1442 CARD READER/PUNCH RESTORATION

I have installed one of the linkages and was working on the second one by lunchtime. I also located the place for most of the remaining parts in the bin, which are part of the punch eject roller and its belt drive. However, there are just a few mystery parts which worry me, particularly two of them. A circlip which suggests a roller somewhere that is not properly secured on its post, and a U shaped pin which might be from deep inside the punch unit.

Hand operating the punch unit, I see it drive all 12 punches through their dies and advance everything suitably, but until I have this under power I won't know if the interposers work to block punching each of the 12 rows.

It was quite challenging to handle each of the remaining tasks, given their nearly inaccessible locations, lack of enough room to use any of my tools and the challenge of stretching the rubber drive belts over the edges of the pulleys. I improvised with a tiny socket held with itty bitty vice-grips, and similar improvisations.

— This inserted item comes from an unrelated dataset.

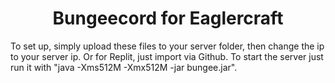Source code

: <h1 align="center">Bungeecord for Eaglercraft</h1>

To set up, simply upload these files to your server folder, then change the ip to your server ip. Or for Replit, just import via Github. To start the server just run it with "java -Xms512M -Xmx512M -jar bungee.jar".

By mid afternoon, I had the linkage on, the punch eject roller parts assembled, belts in place and everything ready to button up for testing. I had dropped the circlip down into the machinery somewhere while trying to fit it somewhere it didn't belong. I also lost a lockwasher for the bolt that holds the punch eject pulley on.

Remaining mystery parts are a small nut, a medium size washer and the small U shaped thing. I hope I never discover where those parts go, since that would be discovered when some part of the machine malfunctioned.

I fired up the system, loaded cards (push Start button to get one card to feed into the pre-read station), and did Non-Process Runout (NPRO) to clear cards. Cards that exit the punch station still get stuck in the cornering station, where cards stop after exiting the punch and them are picked up by the stackers which begins moving the card at right angles to the original travel direction.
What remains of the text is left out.